- Problem statement: Give back the lines below verbatim, omitting all pictures.
□ □ □ □ □ □ □
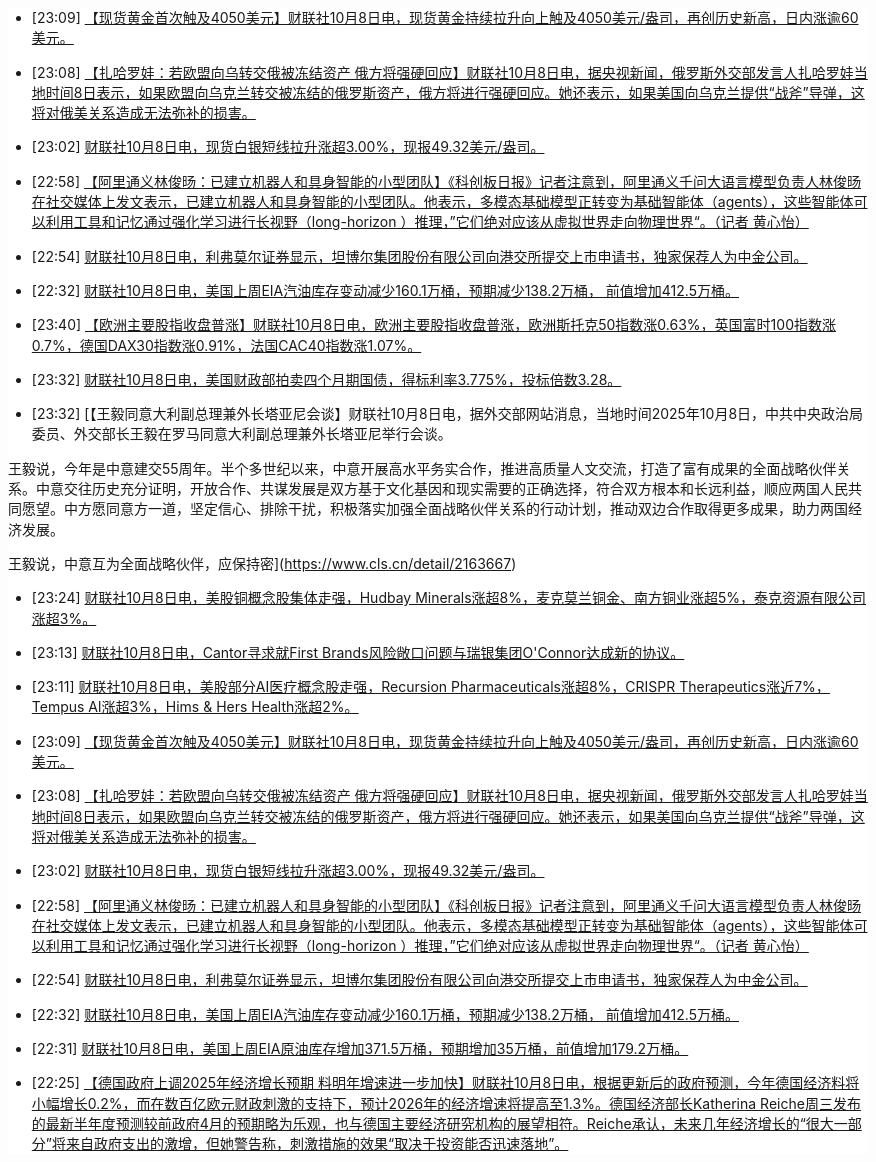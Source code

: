   - [23:09] [【现货黄金首次触及4050美元】财联社10月8日电，现货黄金持续拉升向上触及4050美元/盎司，再创历史新高，日内涨逾60美元。](https://www.cls.cn/detail/2163662)

  - [23:08] [【扎哈罗娃：若欧盟向乌转交俄被冻结资产 俄方将强硬回应】财联社10月8日电，据央视新闻，俄罗斯外交部发言人扎哈罗娃当地时间8日表示，如果欧盟向乌克兰转交被冻结的俄罗斯资产，俄方将进行强硬回应。她还表示，如果美国向乌克兰提供“战斧”导弹，这将对俄美关系造成无法弥补的损害。](https://www.cls.cn/detail/2163661)

  - [23:02] [财联社10月8日电，现货白银短线拉升涨超3.00%，现报49.32美元/盎司。](https://www.cls.cn/detail/2163660)

  - [22:58] [【阿里通义林俊旸：已建立机器人和具身智能的小型团队】《科创板日报》记者注意到，阿里通义千问大语言模型负责人林俊旸在社交媒体上发文表示，已建立机器人和具身智能的小型团队。他表示，多模态基础模型正转变为基础智能体（agents），这些智能体可以利用工具和记忆通过强化学习进行长视野（long-horizon ）推理，”它们绝对应该从虚拟世界走向物理世界“。（记者 黄心怡）](https://www.cls.cn/detail/2163658)

  - [22:54] [财联社10月8日电，利弗莫尔证券显示，坦博尔集团股份有限公司向港交所提交上市申请书，独家保荐人为中金公司。](https://www.cls.cn/detail/2163656)

  - [22:32] [财联社10月8日电，美国上周EIA汽油库存变动减少160.1万桶，预期减少138.2万桶， 前值增加412.5万桶。](https://www.cls.cn/detail/2163654)

  - [23:40] [【欧洲主要股指收盘普涨】财联社10月8日电，欧洲主要股指收盘普涨，欧洲斯托克50指数涨0.63%，英国富时100指数涨0.7%，德国DAX30指数涨0.91%，法国CAC40指数涨1.07%。](https://www.cls.cn/detail/2163669)

  - [23:32] [财联社10月8日电，美国财政部拍卖四个月期国债，得标利率3.775%，投标倍数3.28。](https://www.cls.cn/detail/2163668)

  - [23:32] [【王毅同意大利副总理兼外长塔亚尼会谈】财联社10月8日电，据外交部网站消息，当地时间2025年10月8日，中共中央政治局委员、外交部长王毅在罗马同意大利副总理兼外长塔亚尼举行会谈。

王毅说，今年是中意建交55周年。半个多世纪以来，中意开展高水平务实合作，推进高质量人文交流，打造了富有成果的全面战略伙伴关系。中意交往历史充分证明，开放合作、共谋发展是双方基于文化基因和现实需要的正确选择，符合双方根本和长远利益，顺应两国人民共同愿望。中方愿同意方一道，坚定信心、排除干扰，积极落实加强全面战略伙伴关系的行动计划，推动双边合作取得更多成果，助力两国经济发展。

王毅说，中意互为全面战略伙伴，应保持密](https://www.cls.cn/detail/2163667)

  - [23:24] [财联社10月8日电，美股铜概念股集体走强，Hudbay Minerals涨超8%，麦克莫兰铜金、南方铜业涨超5%，泰克资源有限公司涨超3%。](https://www.cls.cn/detail/2163665)

  - [23:13] [财联社10月8日电，Cantor寻求就First Brands风险敞口问题与瑞银集团O'Connor达成新的协议。](https://www.cls.cn/detail/2163664)

  - [23:11] [财联社10月8日电，美股部分AI医疗概念股走强，Recursion Pharmaceuticals涨超8%，CRISPR Therapeutics涨近7%，Tempus Al涨超3%，Hims & Hers Health涨超2%。](https://www.cls.cn/detail/2163663)

  - [23:09] [【现货黄金首次触及4050美元】财联社10月8日电，现货黄金持续拉升向上触及4050美元/盎司，再创历史新高，日内涨逾60美元。](https://www.cls.cn/detail/2163662)

  - [23:08] [【扎哈罗娃：若欧盟向乌转交俄被冻结资产 俄方将强硬回应】财联社10月8日电，据央视新闻，俄罗斯外交部发言人扎哈罗娃当地时间8日表示，如果欧盟向乌克兰转交被冻结的俄罗斯资产，俄方将进行强硬回应。她还表示，如果美国向乌克兰提供“战斧”导弹，这将对俄美关系造成无法弥补的损害。](https://www.cls.cn/detail/2163661)

  - [23:02] [财联社10月8日电，现货白银短线拉升涨超3.00%，现报49.32美元/盎司。](https://www.cls.cn/detail/2163660)

  - [22:58] [【阿里通义林俊旸：已建立机器人和具身智能的小型团队】《科创板日报》记者注意到，阿里通义千问大语言模型负责人林俊旸在社交媒体上发文表示，已建立机器人和具身智能的小型团队。他表示，多模态基础模型正转变为基础智能体（agents），这些智能体可以利用工具和记忆通过强化学习进行长视野（long-horizon ）推理，”它们绝对应该从虚拟世界走向物理世界“。（记者 黄心怡）](https://www.cls.cn/detail/2163658)

  - [22:54] [财联社10月8日电，利弗莫尔证券显示，坦博尔集团股份有限公司向港交所提交上市申请书，独家保荐人为中金公司。](https://www.cls.cn/detail/2163656)

  - [22:32] [财联社10月8日电，美国上周EIA汽油库存变动减少160.1万桶，预期减少138.2万桶， 前值增加412.5万桶。](https://www.cls.cn/detail/2163654)

  - [22:31] [财联社10月8日电，美国上周EIA原油库存增加371.5万桶，预期增加35万桶，前值增加179.2万桶。](https://www.cls.cn/detail/2163653)

  - [22:25] [【德国政府上调2025年经济增长预期 料明年增速进一步加快】财联社10月8日电，根据更新后的政府预测，今年德国经济料将小幅增长0.2%，而在数百亿欧元财政刺激的支持下，预计2026年的经济增速将提高至1.3%。德国经济部长Katherina Reiche周三发布的最新半年度预测较前政府4月的预期略为乐观，也与德国主要经济研究机构的展望相符。Reiche承认，未来几年经济增长的“很大一部分”将来自政府支出的激增，但她警告称，刺激措施的效果“取决于投资能否迅速落地”。](https://www.cls.cn/detail/2163652)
□ □ □ □ □ □ □
- Reply to the exercise:
Source code

:   - [23:09] [【现货黄金首次触及4050美元】财联社10月8日电，现货黄金持续拉升向上触及4050美元/盎司，再创历史新高，日内涨逾60美元。](https://www.cls.cn/detail/2163662)

  - [23:08] [【扎哈罗娃：若欧盟向乌转交俄被冻结资产 俄方将强硬回应】财联社10月8日电，据央视新闻，俄罗斯外交部发言人扎哈罗娃当地时间8日表示，如果欧盟向乌克兰转交被冻结的俄罗斯资产，俄方将进行强硬回应。她还表示，如果美国向乌克兰提供“战斧”导弹，这将对俄美关系造成无法弥补的损害。](https://www.cls.cn/detail/2163661)

  - [23:02] [财联社10月8日电，现货白银短线拉升涨超3.00%，现报49.32美元/盎司。](https://www.cls.cn/detail/2163660)

  - [22:58] [【阿里通义林俊旸：已建立机器人和具身智能的小型团队】《科创板日报》记者注意到，阿里通义千问大语言模型负责人林俊旸在社交媒体上发文表示，已建立机器人和具身智能的小型团队。他表示，多模态基础模型正转变为基础智能体（agents），这些智能体可以利用工具和记忆通过强化学习进行长视野（long-horizon ）推理，”它们绝对应该从虚拟世界走向物理世界“。（记者 黄心怡）](https://www.cls.cn/detail/2163658)

  - [22:54] [财联社10月8日电，利弗莫尔证券显示，坦博尔集团股份有限公司向港交所提交上市申请书，独家保荐人为中金公司。](https://www.cls.cn/detail/2163656)

  - [22:32] [财联社10月8日电，美国上周EIA汽油库存变动减少160.1万桶，预期减少138.2万桶， 前值增加412.5万桶。](https://www.cls.cn/detail/2163654)

  - [23:40] [【欧洲主要股指收盘普涨】财联社10月8日电，欧洲主要股指收盘普涨，欧洲斯托克50指数涨0.63%，英国富时100指数涨0.7%，德国DAX30指数涨0.91%，法国CAC40指数涨1.07%。](https://www.cls.cn/detail/2163669)

  - [23:32] [财联社10月8日电，美国财政部拍卖四个月期国债，得标利率3.775%，投标倍数3.28。](https://www.cls.cn/detail/2163668)

  - [23:32] [【王毅同意大利副总理兼外长塔亚尼会谈】财联社10月8日电，据外交部网站消息，当地时间2025年10月8日，中共中央政治局委员、外交部长王毅在罗马同意大利副总理兼外长塔亚尼举行会谈。

王毅说，今年是中意建交55周年。半个多世纪以来，中意开展高水平务实合作，推进高质量人文交流，打造了富有成果的全面战略伙伴关系。中意交往历史充分证明，开放合作、共谋发展是双方基于文化基因和现实需要的正确选择，符合双方根本和长远利益，顺应两国人民共同愿望。中方愿同意方一道，坚定信心、排除干扰，积极落实加强全面战略伙伴关系的行动计划，推动双边合作取得更多成果，助力两国经济发展。

王毅说，中意互为全面战略伙伴，应保持密](https://www.cls.cn/detail/2163667)

  - [23:24] [财联社10月8日电，美股铜概念股集体走强，Hudbay Minerals涨超8%，麦克莫兰铜金、南方铜业涨超5%，泰克资源有限公司涨超3%。](https://www.cls.cn/detail/2163665)

  - [23:13] [财联社10月8日电，Cantor寻求就First Brands风险敞口问题与瑞银集团O'Connor达成新的协议。](https://www.cls.cn/detail/2163664)

  - [23:11] [财联社10月8日电，美股部分AI医疗概念股走强，Recursion Pharmaceuticals涨超8%，CRISPR Therapeutics涨近7%，Tempus Al涨超3%，Hims & Hers Health涨超2%。](https://www.cls.cn/detail/2163663)

  - [23:09] [【现货黄金首次触及4050美元】财联社10月8日电，现货黄金持续拉升向上触及4050美元/盎司，再创历史新高，日内涨逾60美元。](https://www.cls.cn/detail/2163662)

  - [23:08] [【扎哈罗娃：若欧盟向乌转交俄被冻结资产 俄方将强硬回应】财联社10月8日电，据央视新闻，俄罗斯外交部发言人扎哈罗娃当地时间8日表示，如果欧盟向乌克兰转交被冻结的俄罗斯资产，俄方将进行强硬回应。她还表示，如果美国向乌克兰提供“战斧”导弹，这将对俄美关系造成无法弥补的损害。](https://www.cls.cn/detail/2163661)

  - [23:02] [财联社10月8日电，现货白银短线拉升涨超3.00%，现报49.32美元/盎司。](https://www.cls.cn/detail/2163660)

  - [22:58] [【阿里通义林俊旸：已建立机器人和具身智能的小型团队】《科创板日报》记者注意到，阿里通义千问大语言模型负责人林俊旸在社交媒体上发文表示，已建立机器人和具身智能的小型团队。他表示，多模态基础模型正转变为基础智能体（agents），这些智能体可以利用工具和记忆通过强化学习进行长视野（long-horizon ）推理，”它们绝对应该从虚拟世界走向物理世界“。（记者 黄心怡）](https://www.cls.cn/detail/2163658)

  - [22:54] [财联社10月8日电，利弗莫尔证券显示，坦博尔集团股份有限公司向港交所提交上市申请书，独家保荐人为中金公司。](https://www.cls.cn/detail/2163656)

  - [22:32] [财联社10月8日电，美国上周EIA汽油库存变动减少160.1万桶，预期减少138.2万桶， 前值增加412.5万桶。](https://www.cls.cn/detail/2163654)

  - [22:31] [财联社10月8日电，美国上周EIA原油库存增加371.5万桶，预期增加35万桶，前值增加179.2万桶。](https://www.cls.cn/detail/2163653)

  - [22:25] [【德国政府上调2025年经济增长预期 料明年增速进一步加快】财联社10月8日电，根据更新后的政府预测，今年德国经济料将小幅增长0.2%，而在数百亿欧元财政刺激的支持下，预计2026年的经济增速将提高至1.3%。德国经济部长Katherina Reiche周三发布的最新半年度预测较前政府4月的预期略为乐观，也与德国主要经济研究机构的展望相符。Reiche承认，未来几年经济增长的“很大一部分”将来自政府支出的激增，但她警告称，刺激措施的效果“取决于投资能否迅速落地”。](https://www.cls.cn/detail/2163652)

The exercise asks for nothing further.